Suara.com - Fortinet, keamanan siber yang mendorong konvergensi antara jaringan dan keamanan, mengumumkan temuan dari survei terbaru IDC yang mengungkap, peningkatan tajam baik dalam volume maupun kecanggihan kejahata siber di Indonesia dan kawasan Asia Pasifik.
Simon Piff, Research Vice-President, IDC Asia-Pacific, mengungkapkan bahwa temuan survei ini menunjukkan kebutuhan yang semakin mendesak akan strategi pertahanan berbasis AI di seluruh wilayah APJC.
"Organisasi kini menghadapi lonjakan ancaman yang semakin senyap dan kompleks dari kesalahan konfigurasi dan aktivitas internal hingga serangan berbasis AI hingga yang berhasil melewati metode deteksi tradisional," bebernya.
Dia menambahkan, pergeseran menuju model keamanan siber yang terintegrasi dan berpusat pada risiko menjadi sangat krusial.
"Dalam lanskap ancaman yang baru ini, pendekatan keamanan yang reaktif tidak lagi memadai sehingga operasi yang prediktif dan berbasis intelijen harus menjadi standar,” imbuh Simon Piff dalam keterangan resminya, Jumat (20/6/2026).
Studi yang ditugaskan oleh Fortinet ini menyoroti bagaimana para pelaku ancaman dengan cepat mengadopsi Kecerdasan Buatan (AI) untuk melancarkan serangan secara diam-diam dan sangat cepat sehingga menyebabkan tim keamanan kewalahan dalam mendeteksi dan merespons secara tepat waktu.
Hasilnya menunjukkan lanskap ancaman yang tidak hanya berkembang dalam hal kompleksitas, tetapi juga bergeser menuju celah-celah dalam visibilitas, tata kelola, dan infrastruktur, sehingga menimbulkan tantangan yang lebih besar bagi tim siber yang sudah bekerja melebihi kapasitasnya.
Kenaikan kejahatan siber berbasis AI bukan lagi sekadar teori. Tercatat hampir 54 persen organisasi di Indonesia menyatakan telah mengalami ancaman siber yang didukung AI dalam satu tahun terakhir.
Ancaman ini berkembang pesat, dengan peningkatan dua kali lipat dilaporkan oleh organisasi sebesar 62 persen dan peningkatan tiga kali lipat oleh organisasi sebesar 36 persen.
Baca Juga: Cara Kerja Penjahat Siber Mengeksploitasi Tren Gen Z, Mulai Dari FOMO hingga Fast Fashion
Kelas baru dari ancaman berbasis AI ini lebih sulit dideteksi dan seringkali mengeksploitasi kelemahan dalam perilaku manusia, kesalahan konfigurasi, dan sistem identitas.
Di Indonesia, ancaman berbasis AI yang paling banyak dilaporkan mencakup penyamaran deepfake dalam skema penipuan email bisnis (BEC), pengintaian otomatis terhadap permukaan serangan.
Selain itu, serangan credential stuffing dan brute force yang dibantu AI, malware bertenaga AI (seperti polymorphic malware), serta AI adversarial dan data poisoning.

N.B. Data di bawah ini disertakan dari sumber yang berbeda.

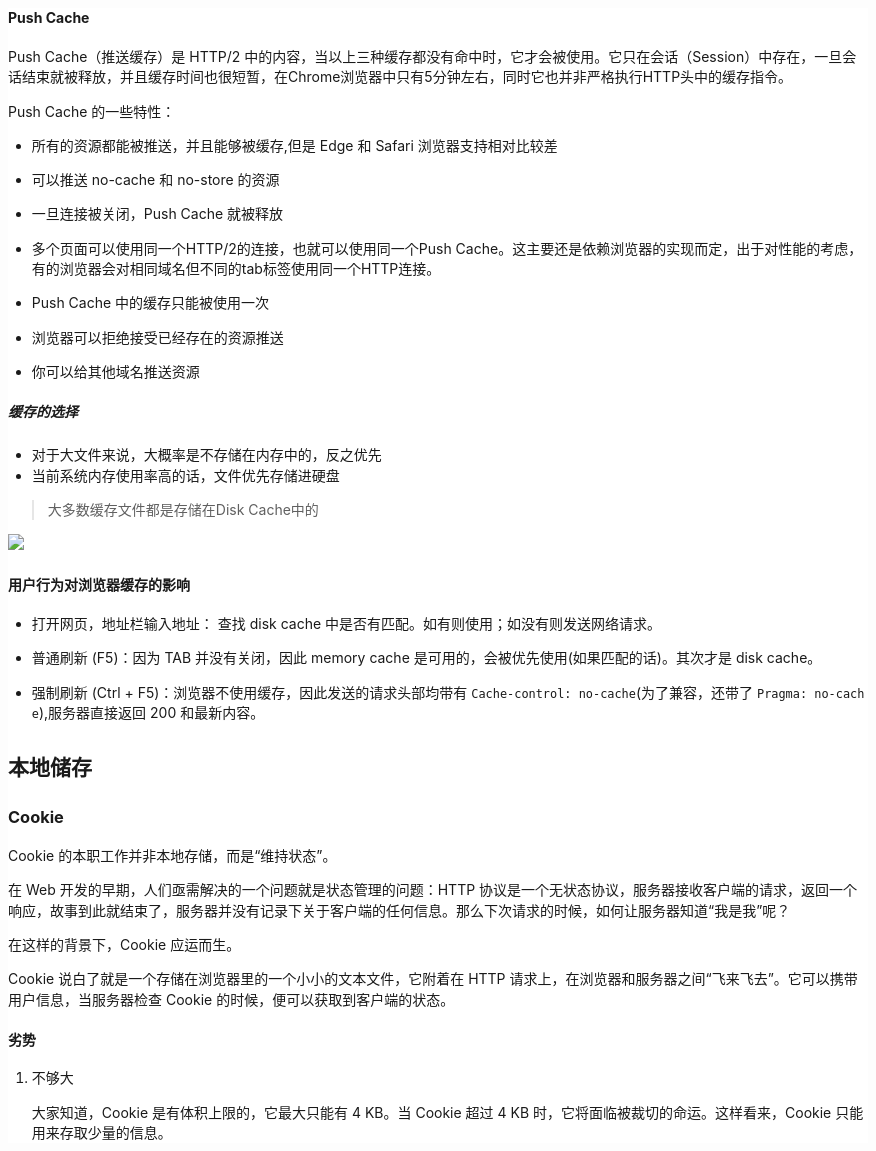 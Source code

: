 #### Push Cache

Push Cache（推送缓存）是 HTTP/2 中的内容，当以上三种缓存都没有命中时，它才会被使用。它只在会话（Session）中存在，一旦会话结束就被释放，并且缓存时间也很短暂，在Chrome浏览器中只有5分钟左右，同时它也并非严格执行HTTP头中的缓存指令。

Push Cache 的一些特性：

- 所有的资源都能被推送，并且能够被缓存,但是 Edge 和 Safari 浏览器支持相对比较差

- 可以推送 no-cache 和 no-store 的资源

- 一旦连接被关闭，Push Cache 就被释放

- 多个页面可以使用同一个HTTP/2的连接，也就可以使用同一个Push Cache。这主要还是依赖浏览器的实现而定，出于对性能的考虑，有的浏览器会对相同域名但不同的tab标签使用同一个HTTP连接。

- Push Cache 中的缓存只能被使用一次

- 浏览器可以拒绝接受已经存在的资源推送

- 你可以给其他域名推送资源

##### 缓存的选择

- 对于大文件来说，大概率是不存储在内存中的，反之优先
- 当前系统内存使用率高的话，文件优先存储进硬盘

> 大多数缓存文件都是存储在Disk Cache中的

![](https://image-cloud-1303857647.cos.ap-chengdu.myqcloud.com/%E7%AC%94%E8%AE%B0/2020%E7%BA%A2%E5%B2%A9Web%E5%89%8D%E7%AB%AF%E8%AF%BE%E4%BB%B6/%E5%89%8D%E7%AB%AF%E6%80%A7%E8%83%BD%E4%BC%98%E5%8C%96/%E6%B5%8F%E8%A7%88%E5%99%A81.png)

#### 用户行为对浏览器缓存的影响

- 打开网页，地址栏输入地址： 查找 disk cache 中是否有匹配。如有则使用；如没有则发送网络请求。

- 普通刷新 (F5)：因为 TAB 并没有关闭，因此 memory cache 是可用的，会被优先使用(如果匹配的话)。其次才是 disk cache。

- 强制刷新 (Ctrl + F5)：浏览器不使用缓存，因此发送的请求头部均带有 `Cache-control: no-cache`(为了兼容，还带了 `Pragma: no-cache`),服务器直接返回 200 和最新内容。

## 本地储存

### Cookie

Cookie 的本职工作并非本地存储，而是“维持状态”。

在 Web 开发的早期，人们亟需解决的一个问题就是状态管理的问题：HTTP 协议是一个无状态协议，服务器接收客户端的请求，返回一个响应，故事到此就结束了，服务器并没有记录下关于客户端的任何信息。那么下次请求的时候，如何让服务器知道“我是我”呢？

在这样的背景下，Cookie 应运而生。

Cookie 说白了就是一个存储在浏览器里的一个小小的文本文件，它附着在 HTTP 请求上，在浏览器和服务器之间“飞来飞去”。它可以携带用户信息，当服务器检查 Cookie 的时候，便可以获取到客户端的状态。

#### 劣势

1. 不够大

   大家知道，Cookie 是有体积上限的，它最大只能有 4 KB。当 Cookie 超过 4 KB 时，它将面临被裁切的命运。这样看来，Cookie 只能用来存取少量的信息。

Meskipun serangan berbasis AI meningkat, hanya sebesar 13 persen organisasi yang menyatakan sangat percaya diri dalam kemampuan mereka untuk bertahan dari serangan tersebut.

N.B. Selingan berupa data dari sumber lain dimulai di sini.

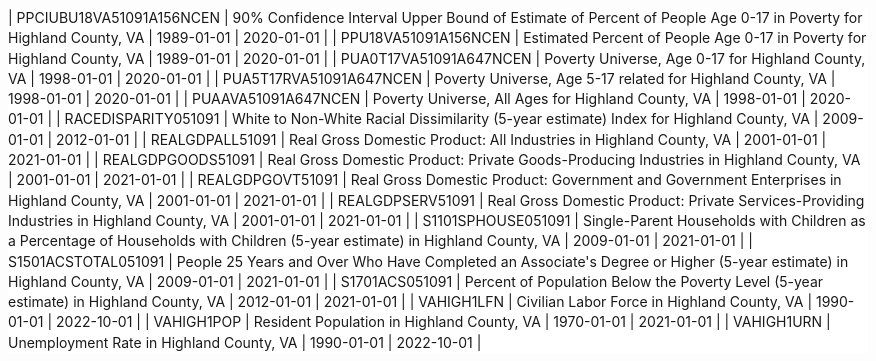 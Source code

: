 | PPCIUBU18VA51091A156NCEN  | 90% Confidence Interval Upper Bound of Estimate of Percent of People Age 0-17 in Poverty for Highland County, VA                                                             | 1989-01-01          | 2020-01-01        |
| PPU18VA51091A156NCEN      | Estimated Percent of People Age 0-17 in Poverty for Highland County, VA                                                                                                      | 1989-01-01          | 2020-01-01        |
| PUA0T17VA51091A647NCEN    | Poverty Universe, Age 0-17 for Highland County, VA                                                                                                                           | 1998-01-01          | 2020-01-01        |
| PUA5T17RVA51091A647NCEN   | Poverty Universe, Age 5-17 related for Highland County, VA                                                                                                                   | 1998-01-01          | 2020-01-01        |
| PUAAVA51091A647NCEN       | Poverty Universe, All Ages for Highland County, VA                                                                                                                           | 1998-01-01          | 2020-01-01        |
| RACEDISPARITY051091       | White to Non-White Racial Dissimilarity (5-year estimate) Index for Highland County, VA                                                                                      | 2009-01-01          | 2012-01-01        |
| REALGDPALL51091           | Real Gross Domestic Product: All Industries in Highland County, VA                                                                                                           | 2001-01-01          | 2021-01-01        |
| REALGDPGOODS51091         | Real Gross Domestic Product: Private Goods-Producing Industries in Highland County, VA                                                                                       | 2001-01-01          | 2021-01-01        |
| REALGDPGOVT51091          | Real Gross Domestic Product: Government and Government Enterprises in Highland County, VA                                                                                    | 2001-01-01          | 2021-01-01        |
| REALGDPSERV51091          | Real Gross Domestic Product: Private Services-Providing Industries in Highland County, VA                                                                                    | 2001-01-01          | 2021-01-01        |
| S1101SPHOUSE051091        | Single-Parent Households with Children as a Percentage of Households with Children (5-year estimate) in Highland County, VA                                                  | 2009-01-01          | 2021-01-01        |
| S1501ACSTOTAL051091       | People 25 Years and Over Who Have Completed an Associate's Degree or Higher (5-year estimate) in Highland County, VA                                                         | 2009-01-01          | 2021-01-01        |
| S1701ACS051091            | Percent of Population Below the Poverty Level (5-year estimate) in Highland County, VA                                                                                       | 2012-01-01          | 2021-01-01        |
| VAHIGH1LFN                | Civilian Labor Force in Highland County, VA                                                                                                                                  | 1990-01-01          | 2022-10-01        |
| VAHIGH1POP                | Resident Population in Highland County, VA                                                                                                                                   | 1970-01-01          | 2021-01-01        |
| VAHIGH1URN                | Unemployment Rate in Highland County, VA                                                                                                                                     | 1990-01-01          | 2022-10-01        |
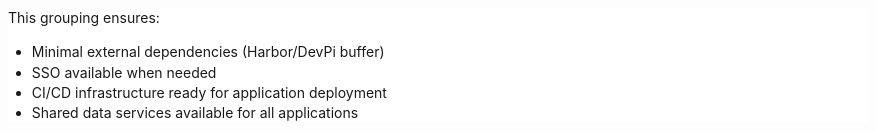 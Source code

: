 This grouping ensures:
- Minimal external dependencies (Harbor/DevPi buffer)
- SSO available when needed
- CI/CD infrastructure ready for application deployment
- Shared data services available for all applications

Sementara itu, sebesar 8% mengakui bahwa ancaman AI melampaui kemampuan deteksi mereka, dan 18% organisasi di Indonesia tidak memiliki kemampuan sama sekali untuk melacak ancaman berbasis, yang menunjukkan adanya kesenjangan kesiapan yang signifikan.

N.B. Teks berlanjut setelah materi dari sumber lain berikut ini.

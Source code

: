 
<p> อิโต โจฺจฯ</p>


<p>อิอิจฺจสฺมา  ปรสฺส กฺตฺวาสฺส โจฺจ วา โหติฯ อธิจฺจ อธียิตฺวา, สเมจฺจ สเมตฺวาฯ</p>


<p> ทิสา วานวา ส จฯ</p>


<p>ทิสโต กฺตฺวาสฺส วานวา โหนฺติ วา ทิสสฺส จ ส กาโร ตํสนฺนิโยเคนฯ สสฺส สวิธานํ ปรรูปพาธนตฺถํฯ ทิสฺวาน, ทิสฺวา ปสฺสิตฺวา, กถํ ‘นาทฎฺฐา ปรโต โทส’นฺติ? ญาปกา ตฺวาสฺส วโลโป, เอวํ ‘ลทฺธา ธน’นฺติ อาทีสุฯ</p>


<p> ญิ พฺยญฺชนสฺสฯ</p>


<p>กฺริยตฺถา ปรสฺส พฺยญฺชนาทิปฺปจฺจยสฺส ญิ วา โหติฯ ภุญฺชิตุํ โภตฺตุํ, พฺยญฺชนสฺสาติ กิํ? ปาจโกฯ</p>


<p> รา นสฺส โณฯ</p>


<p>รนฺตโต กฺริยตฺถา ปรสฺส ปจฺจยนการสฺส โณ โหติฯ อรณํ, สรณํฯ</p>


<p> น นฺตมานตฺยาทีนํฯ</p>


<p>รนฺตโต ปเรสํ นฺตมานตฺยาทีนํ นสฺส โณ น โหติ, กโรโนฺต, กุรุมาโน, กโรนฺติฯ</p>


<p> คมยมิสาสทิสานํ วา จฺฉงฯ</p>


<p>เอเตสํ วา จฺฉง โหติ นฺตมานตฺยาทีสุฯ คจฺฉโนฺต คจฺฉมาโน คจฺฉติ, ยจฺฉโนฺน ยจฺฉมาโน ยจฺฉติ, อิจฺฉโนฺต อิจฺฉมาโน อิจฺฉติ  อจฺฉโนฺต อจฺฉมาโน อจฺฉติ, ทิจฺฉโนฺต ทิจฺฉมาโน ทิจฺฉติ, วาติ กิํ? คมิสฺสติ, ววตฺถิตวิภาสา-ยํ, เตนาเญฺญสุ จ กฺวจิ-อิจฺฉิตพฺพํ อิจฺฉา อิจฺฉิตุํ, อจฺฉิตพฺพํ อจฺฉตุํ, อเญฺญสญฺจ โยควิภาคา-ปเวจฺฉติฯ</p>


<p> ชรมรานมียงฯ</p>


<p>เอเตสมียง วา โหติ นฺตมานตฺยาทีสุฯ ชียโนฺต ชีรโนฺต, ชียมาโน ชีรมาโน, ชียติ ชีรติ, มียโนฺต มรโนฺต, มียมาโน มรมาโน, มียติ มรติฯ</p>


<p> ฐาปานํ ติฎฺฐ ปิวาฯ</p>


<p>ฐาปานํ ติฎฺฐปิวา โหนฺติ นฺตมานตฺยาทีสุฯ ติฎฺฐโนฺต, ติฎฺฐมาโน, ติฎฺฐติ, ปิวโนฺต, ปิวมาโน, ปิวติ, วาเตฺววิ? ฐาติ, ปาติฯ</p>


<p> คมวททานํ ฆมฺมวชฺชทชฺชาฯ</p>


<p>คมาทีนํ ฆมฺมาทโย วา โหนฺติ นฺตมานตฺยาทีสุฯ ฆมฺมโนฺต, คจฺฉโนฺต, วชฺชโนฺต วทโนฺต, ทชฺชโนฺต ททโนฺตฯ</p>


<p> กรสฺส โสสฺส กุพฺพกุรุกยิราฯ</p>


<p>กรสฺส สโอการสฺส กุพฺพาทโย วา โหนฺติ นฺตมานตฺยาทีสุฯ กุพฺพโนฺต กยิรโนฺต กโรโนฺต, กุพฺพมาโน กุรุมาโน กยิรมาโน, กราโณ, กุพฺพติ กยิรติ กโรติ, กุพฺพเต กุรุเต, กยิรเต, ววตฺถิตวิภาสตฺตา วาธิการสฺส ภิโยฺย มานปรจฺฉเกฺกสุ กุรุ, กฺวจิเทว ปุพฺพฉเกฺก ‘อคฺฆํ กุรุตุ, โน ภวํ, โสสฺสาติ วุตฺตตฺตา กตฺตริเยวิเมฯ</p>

Lanskap keamanan siber kini tidak lagi ditandai oleh krisis yang bersifat incidental melainkan oleh kondisi paparan yang terus-menerus.
Organisasi di Indonesia semakin rentan terhadap ancaman yang beroperasi secara tersembunyi.
Ancaman yang paling banyak dilaporkan mencakup ransomware (64 persen), serangan rantai pasokan perangkat lunak (58 persen), kerentanan pada sistem cloud (56 persen), ancaman dari orang dalam (52 persen), serta eksploitasi celah yang belum ditambal dan zero-day (50 persen).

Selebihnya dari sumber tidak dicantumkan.